One day, though, a mean kid found out and told everyone. The MC was upset and ran home to an empty orphanage. Not a soul in site. She was a little freaked, so when she heard the knocking on the door, she was fairly relieved. UNTIL she opened the door and saw a couple of zombies! They knocked her out, apparently right before everyone else arrived back at the orphanage. She awoke to orphan casualties abounding and the zombies closing in on her. In the midst of the literal fight of her life, she noticed a certain familiarity about the zombies. She said, "Mom? Dad? Is that you?"

Yes, apparently it was.

My daughter gets the concept that when a person gets turned into a creature such as a zombie, it's no longer that person. Still, though, I wondered at her choices. We get along great! But was there some kind of parental issue I was unaware of that made her choose to have her MC fight her parents? So I asked.

Me: I love it! Why were the zombies her parents, though? I've gotta say, I'm a little weirded out by that.

Her: [In such a logical, thought-out voice] Zombies are bad. If I had just put that they were any old zombies, WHO CARES if she has to fight them? It would be just like any other zombie story. If it's someone that she recognizes, it's harder for her, and makes my story have SO MUCH MORE CONFLICT.

Yes, those were her exact words.

So there you go. Writing advice from a 9 year old. Make things harder for your characters, and you'll add more conflict to your story. And possibly impress your mom beyond words at the same time.

Thursday, July 28, 2011

Early Warning

My parents made us go to bed WAY too early.

Not that I blame them. There were six of us, and the brother just older than me and the one just younger than me were certifiable geniuses / mischievous / full of ideas and energy. I can’t think of many more exhausting-to-parent combinations.

Or one more interesting and fun! Because lemme tell you– my childhood was nothing if not interesting and fun.

So my parents sent us all to bed on weeknights at 8:00. Of course we couldn’t go to SLEEP then. We snuck outside in the snow barefooted to dance in the light of the dining room light where my parents sat working on their own projects, unable to see us through the mirror the window became. Or we snuck into each other’s rooms and created gadgets, or painted things, or played games. All in silence so we wouldn’t get caught. I mean we were GOOD.

But my parents would randomly check on us. When I was in fourth grade and my brother was in sixth, he created an “Early Warning System.” He ran electrical wire along the ceiling the full length of the long hall that lead to all of our rooms, and wired two lights above each of our doors, one red and one green. My brother’s room was right next to the stairs, so he was the first to know if my parents were coming. He'd flip the switch that changed the lights from green to red, and we’d all scramble to our own rooms and fake asleep. (We were good at that, too.) Sometimes he’d hear a creak at the top of the stairs and switch the lights to red and we’d scramble, but it turned out to be nothing— my parents weren’t actually coming. Most of the time, though, there weren’t false alarms.
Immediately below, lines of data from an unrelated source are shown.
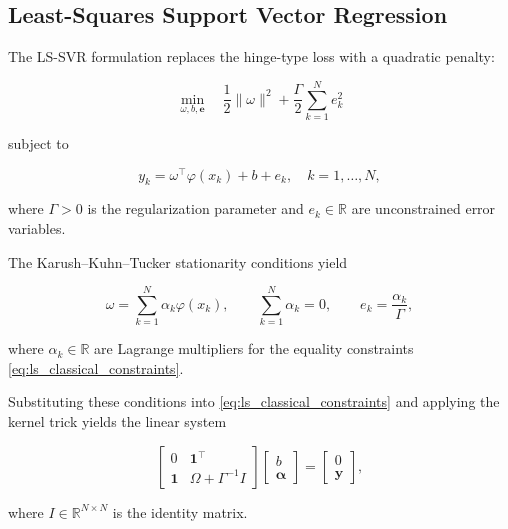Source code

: \documentclass[mathematics,article,submit,pdftex,moreauthors]{Definitions/mdpi}
\begin{document}
\subsection{Least-Squares Support Vector Regression}\label{subsec:ls_classical}

The LS-SVR formulation \cite{Suykens1999,Suykens2002,Le2025,Liu2026} replaces the hinge-type loss with a quadratic penalty:
\begin{linenomath}
\begin{equation}\label{eq:ls_classical_primal}
\min_{\omega,b,\mathbf{e}}
\quad
\frac{1}{2}\|\omega\|^2
+
\frac{\Gamma}{2}\sum_{k=1}^N e_k^2
\end{equation}
\end{linenomath}
subject to
\begin{linenomath}
\begin{equation}\label{eq:ls_classical_constraints}
y_k = \omega^\top\varphi(x_k) + b + e_k, \quad k=1,\ldots,N,
\end{equation}
\end{linenomath}
where $\Gamma > 0$ is the regularization parameter and $e_k \in \mathbb{R}$ are unconstrained error variables.

The Karush--Kuhn--Tucker stationarity conditions yield
\begin{linenomath}
\begin{equation}\label{eq:ls_classical_stationarity}
\omega = \sum_{k=1}^N \alpha_k \varphi(x_k),
\qquad
\sum_{k=1}^N \alpha_k = 0,
\qquad
e_k = \frac{\alpha_k}{\Gamma},
\end{equation}
\end{linenomath}
where $\alpha_k \in \mathbb{R}$ are Lagrange multipliers for the equality constraints \eqref{eq:ls_classical_constraints}.

Substituting these conditions into \eqref{eq:ls_classical_constraints} and applying the kernel trick 
yields the linear system
\begin{linenomath}
\begin{equation}\label{eq:ls_classical_system}
\begin{bmatrix}
0 & \mathbf{1}^\top \\
\mathbf{1} & \Omega + \Gamma^{-1} I
\end{bmatrix}
\begin{bmatrix}
b \\ \boldsymbol{\alpha}
\end{bmatrix}
=
\begin{bmatrix}
0 \\ \mathbf{y}
\end{bmatrix},
\end{equation}
\end{linenomath}
where $I \in \mathbb{R}^{N \times N}$ is the identity matrix.
\end{document}
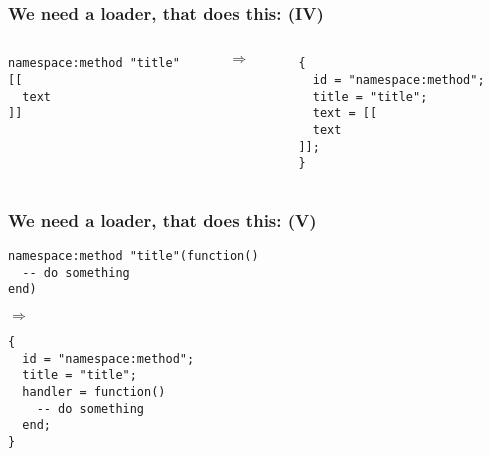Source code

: \documentclass[handout]{beamer}
\begin{document}

\begin{frame}[fragile]

\frametitle{We need a loader, that does this: (IV)}

\begin{columns}

\begin{column}{0.5\textwidth}
\begin{verbatim}
namespace:method "title"
[[
  text
]]
\end{verbatim}
\end{column}

\begin{column}{0.05\textwidth}
$\Rightarrow$
\end{column}

\begin{column}{0.5\textwidth}
\begin{verbatim}
{
  id = "namespace:method";
  title = "title";
  text = [[
  text
]];
}
\end{verbatim}
\end{column}

\end{columns}

\end{frame}


\begin{frame}[fragile]

\frametitle{We need a loader, that does this: (V)}

\begin{verbatim}
namespace:method "title"(function()
  -- do something
end)
\end{verbatim}

$\Rightarrow$

\begin{verbatim}
{
  id = "namespace:method";
  title = "title";
  handler = function()
    -- do something
  end;
}
\end{verbatim}

\end{frame}

\end{document}
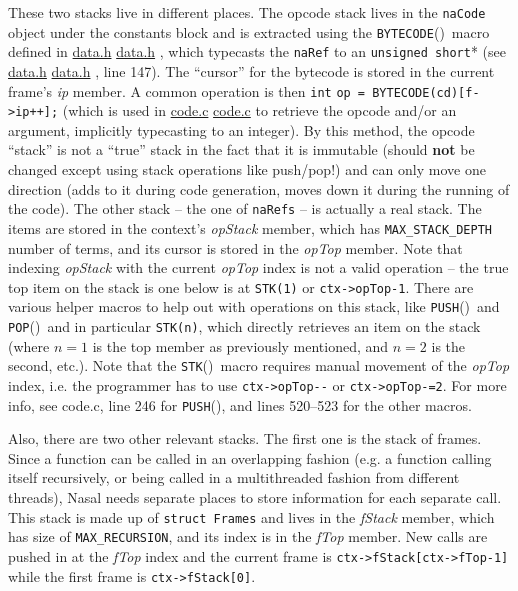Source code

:\documentclass{article}
\newcommand{\name}[1]{{\it #1}}
\newcommand{\type}[1]{\textcolor{type}{\tt #1}}
\newcommand{\func}[1]{\textcolor{func}{\tt #1}}
\newcommand{\globalmacro}[1]{\textcolor{func}{\tt #1}}
\newcommand{\localmacro}[1]{\textcolor{func}{\tt #1}}
\newcommand{\nasalsourcefile}[2][]{%
  \ifthenelse{\isempty{#1}}%
    {%
      \textcolor{source}{%
        \href{https://github.com/andyross/nasal/blob/master/src/#2}{#2}%
      }%
    }%
    {%
      \textcolor{source}{%
        \href{https://github.com/andyross/nasal/blob/master/src/#2\#L#1}{#2}%
      }%
    }%
}
\newcommand{\fp}{\textcolor{func}{()}}
\begin{document}
These two stacks live in different places.  The opcode stack lives in the \type{naCode} object under the constants block and is extracted using the \globalmacro{BYTECODE}\fp\ macro defined in \nasalsourcefile{data.h}, which typecasts the \type{naRef} to an \type{unsigned short}* (see \nasalsourcefile[147]{data.h}, line 147).  The ``cursor'' for the bytecode is stored in the current frame's \name{ip} member.  A common operation is then \type{int} \verb$op = $\func{BYTECODE}\verb$(cd)[f->ip++];$ (which is used in \nasalsourcefile{code.c} to retrieve the opcode and/or an argument, implicitly typecasting to an integer).  By this method, the opcode ``stack'' is not a ``true'' stack in the fact that it is immutable (should {\bf not} be changed except using stack operations like push/pop!) and can only move one direction (adds to it during code generation, moves down it during the running of the code).  The other stack -- the one of \type{naRefs} -- is actually a real stack.  The items are stored in the context's \name{opStack} member, which has \localmacro{MAX\_STACK\_DEPTH} number of terms, and its cursor is stored in the \name{opTop} member.  Note that indexing \name{opStack} with the current \name{opTop} index is not a valid operation -- the true top item on the stack is one below is at \verb$STK(1)$ or \verb$ctx->opTop-1$.  There are various helper macros to help out with operations on this stack, like \func{PUSH}\fp\ and \func{POP}\fp\ and in particular \localmacro{STK(n)}, which directly retrieves an item on the stack (where $n=1$ is the top member as previously mentioned, and $n=2$ is the second, etc.).  Note that the \func{STK}\fp\ macro requires manual movement of the \name{opTop} index, i.e. the programmer has to use \verb$ctx->opTop--$ or \verb$ctx->opTop-=2$.  For more info, see code.c, line 246 for \func{PUSH}\fp, and lines 520--523 for the other macros.

Also, there are two other relevant stacks.  The first one is the stack of frames.  Since a function can be called in an overlapping fashion (e.g. a function calling itself recursively, or being called in a multithreaded fashion from different threads), Nasal needs separate places to store information for each separate call.  This stack is made up of \type{struct Frames} and lives in the \name{fStack} member, which has size of \localmacro{MAX\_RECURSION}, and its index is in the \name{fTop} member.  New calls are pushed in at the \name{fTop} index and the current frame is \verb$ctx->fStack[ctx->fTop-1]$ while the first frame is \verb$ctx->fStack[0]$.
\end{document}
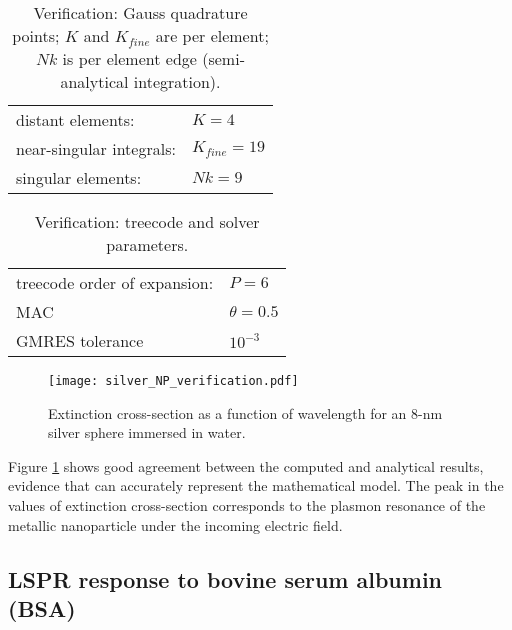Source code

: \begin{table}[h]
    \centering
    \caption{\label{table:quadparams2} Verification: Gauss quadrature points; 
    $K$ and $K_{fine}$ are per element; $Nk $ is per element edge (semi-analytical integration). } 
    \begin{tabular}{l l}
    \hline%
     distant elements: & $K=4$ \\
     near-singular integrals:   & $ K_{fine}=19$ \\
     singular elements:  & $Nk =9$ \\
    \hline%
    \end{tabular}
\end{table}


\begin{table}[h]
    \centering
    \caption{\label{table:treeparams2} Verification: treecode and solver parameters.} 
    \begin{tabular}{l l}
    \hline%
    treecode order of expansion: & $P=6$\\
    MAC                                         & $\theta=0.5$\\
    GMRES tolerance                    & $10^{-3}$\\
    \hline%
    \end{tabular}
\end{table}


\begin{figure}[h] %
   \centering
   \texttt{[image: silver\_NP\_verification.pdf]} 
   \caption{Extinction cross-section as a function of wavelength for an $8$-nm
            silver sphere immersed in water.}
   \label{fig:verif_sphere}
\end{figure}

Figure \ref{fig:verif_sphere} shows good agreement between the computed and analytical results, 
evidence that \pygbe can accurately represent the mathematical model. The 
peak in the values of extinction cross-section corresponds to the plasmon resonance of the metallic
nanoparticle under the incoming electric field.


\subsection{LSPR response to bovine serum albumin (BSA)} \label{sec:lspr_response}


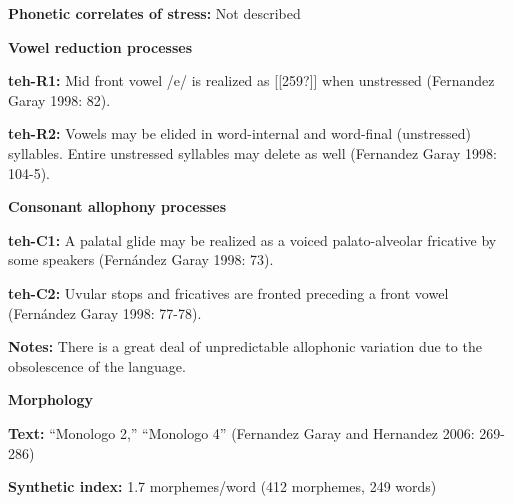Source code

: \begin{styleBody}
\textbf{Phonetic correlates of stress: }Not described
\end{styleBody}

\begin{styleBody}
\textbf{Vowel reduction processes}
\end{styleBody}

\begin{styleBody}
\textbf{teh-R1:} Mid front vowel /e/ is realized as [[259?]] when unstressed (Fernandez Garay 1998: 82).
\end{styleBody}

\begin{styleBody}
\textbf{teh-R2: }Vowels may be elided in word-internal and word-final (unstressed) syllables. Entire unstressed syllables may delete as well (Fernandez Garay 1998: 104-5).
\end{styleBody}

\begin{styleBody}
\textbf{Consonant allophony processes}
\end{styleBody}

\begin{styleBody}
\textbf{teh-C1: }A palatal glide may be realized as a voiced palato-alveolar fricative by some speakers (Fernández Garay 1998: 73).
\end{styleBody}

\begin{styleBody}
\textbf{teh-C2: }Uvular stops and fricatives are fronted preceding a front vowel (Fernández Garay 1998: 77-78).
\end{styleBody}

\begin{styleBody}
\textbf{Notes: }There is a great deal of unpredictable allophonic variation due to the obsolescence of the language.
\end{styleBody}

\begin{styleBody}
\textbf{Morphology}
\end{styleBody}

\begin{styleBody}
\textbf{Text:} “Monologo 2,” “Monologo 4” (Fernandez Garay and Hernandez 2006: 269-286)
\end{styleBody}

\begin{styleBody}
\textbf{Synthetic index: }1.7 morphemes/word (412 morphemes, 249 words)
\end{styleBody}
As writers, we have our own early warning system! We usually call them critique groups or critique partners. When there are things that are going to get us in trouble, they’re the ones who are going to warn us. Sure, there can be false alarms! Especially if we submit to them chapter by chapter, with very much time in between submitting. But for the most part, a great group / partners will let us know that if we continue doing what we’re doing, it’s going to land us into trouble before the end.

My critique group? I consider them lifesavers. There are lots of ways groups can work. We submit a chapter a week and meet together, because that’s what works for us. There are so many times their comments on one chapter tell me I need to tweak the next chapter before I even send it to them.

I think critique groups are invaluable. Irreplaceable. Worth their weight in gold.

How do you feel about critiques? Do you welcome them? Fear them? Have a great group or partners? Wish you had different partners? But more importantly, how do you feel about mischievous geniuses?